What I found after rebuilding: scraping Reddit is still very much possible in 2026 — it just looks different from what most guides describe. The official API is paid now. Pushshift is gone. But Reddit's HTML pages and an undocumented JSON endpoint both return clean data at reasonable speeds without any API credentials. This guide covers what actually works, what the rate limits are, and how to get comment thread data that most Reddit scraper tutorials miss entirely.
Need Reddit data right now — posts, comments, or subreddit threads?
Clura runs inside your real Chrome browser. Open any subreddit or thread, click Clura, export to CSV. Works on new and old Reddit without an API key or proxy setup. Free for up to 500 rows.
Add to Chrome — Free →What Changed in June 2023 and What's Still Scrapable
Reddit's June 2023 API pricing ($0.24 per 1,000 requests) killed most third-party PRAW-based workflows and took Pushshift offline permanently. It did not affect HTML scraping of public subreddit pages or the undocumented JSON endpoint (appending .json to any Reddit URL). Public posts, comment threads, subreddit stats, and search results are all still accessible without authentication.
On June 12, 2023, Reddit's new API pricing took effect at $0.24 per 1,000 requests. Apollo, which had 1.5 million paid users, calculated $20 million per year to keep running and shut down immediately. Reddit is Fun, Sync, and ReddPlanet followed. Pushshift — the archival API that let researchers pull years of Reddit post history — went dark permanently within days. Hundreds of automated community bots that moderation teams depended on stopped working overnight.
The pricing affected the official Reddit API — OAuth-based access via PRAW and similar libraries. It did not close Reddit's public HTML pages or the undocumented JSON layer that sits on top of them. Those two paths are still free, still rate-limited by request volume rather than billing, and still returning structured data in 2026. The difference is that you're operating at the rate limits of a respectful scraper rather than a credentialed API client.

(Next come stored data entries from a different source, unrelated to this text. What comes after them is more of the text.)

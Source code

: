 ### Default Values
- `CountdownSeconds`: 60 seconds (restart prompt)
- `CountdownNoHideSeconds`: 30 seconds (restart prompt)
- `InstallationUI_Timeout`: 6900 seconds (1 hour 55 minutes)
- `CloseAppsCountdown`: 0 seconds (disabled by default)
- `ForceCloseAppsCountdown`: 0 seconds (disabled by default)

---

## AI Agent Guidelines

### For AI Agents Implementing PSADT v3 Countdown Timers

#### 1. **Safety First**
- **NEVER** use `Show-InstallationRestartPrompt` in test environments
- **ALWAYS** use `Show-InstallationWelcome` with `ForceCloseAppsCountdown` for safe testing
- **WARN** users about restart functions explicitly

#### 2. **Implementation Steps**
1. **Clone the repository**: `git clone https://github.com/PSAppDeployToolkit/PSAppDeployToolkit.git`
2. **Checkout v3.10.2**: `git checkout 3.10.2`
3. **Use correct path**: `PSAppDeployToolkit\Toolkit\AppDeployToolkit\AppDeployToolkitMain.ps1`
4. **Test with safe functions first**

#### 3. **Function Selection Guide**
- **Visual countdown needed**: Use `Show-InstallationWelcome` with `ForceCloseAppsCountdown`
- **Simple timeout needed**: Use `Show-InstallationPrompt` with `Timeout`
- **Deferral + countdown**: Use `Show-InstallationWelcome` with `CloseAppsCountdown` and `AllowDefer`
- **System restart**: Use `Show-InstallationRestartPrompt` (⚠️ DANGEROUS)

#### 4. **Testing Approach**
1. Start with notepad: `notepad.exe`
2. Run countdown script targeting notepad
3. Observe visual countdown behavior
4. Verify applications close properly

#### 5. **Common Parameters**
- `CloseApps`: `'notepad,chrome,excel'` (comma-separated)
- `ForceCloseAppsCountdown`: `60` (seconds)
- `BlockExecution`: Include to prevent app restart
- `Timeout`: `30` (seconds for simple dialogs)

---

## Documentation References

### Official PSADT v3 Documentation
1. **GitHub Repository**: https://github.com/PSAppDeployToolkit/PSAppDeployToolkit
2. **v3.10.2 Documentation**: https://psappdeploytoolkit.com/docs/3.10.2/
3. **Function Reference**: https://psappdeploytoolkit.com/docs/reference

| Data Type | Still Accessible? | Method | Notes |
|---|---|---|---|
| Subreddit posts (title, score, flair, author, timestamp) | Yes | HTML or .json endpoint | 30–60 posts per page, paginated via `after` parameter |
| Comment threads (full nested replies) | Yes | .json endpoint or Clura | Nested JSON structure; up to 500 top-level comments per thread |
| User post and comment history | Yes | HTML or .json endpoint | Public profiles only; up to last 1,000 posts/comments |
| Reddit search results | Yes | HTML or .json endpoint | Full-text search across all subreddits or within one |
| Historical posts before ~2023 | Partially | Pushshift alternatives (Arctic Shift, Reddit search filters) | Pushshift is dead; Arctic Shift preserves some data |
| Private subreddits, DMs, modqueue | No | N/A — requires account access | Not publicly accessible regardless of method |
The Reddit JSON Endpoint Nobody Writes About
Appending .json to any public Reddit URL returns structured JSON without OAuth or an API key. reddit.com/r/subreddit.json returns the top 25 posts with full metadata. reddit.com/r/subreddit/comments/[id].json returns the complete comment thread. This endpoint is unofficial, not documented in Reddit's API docs, and has more permissive rate limits than the paid API — but it can be deprecated without notice.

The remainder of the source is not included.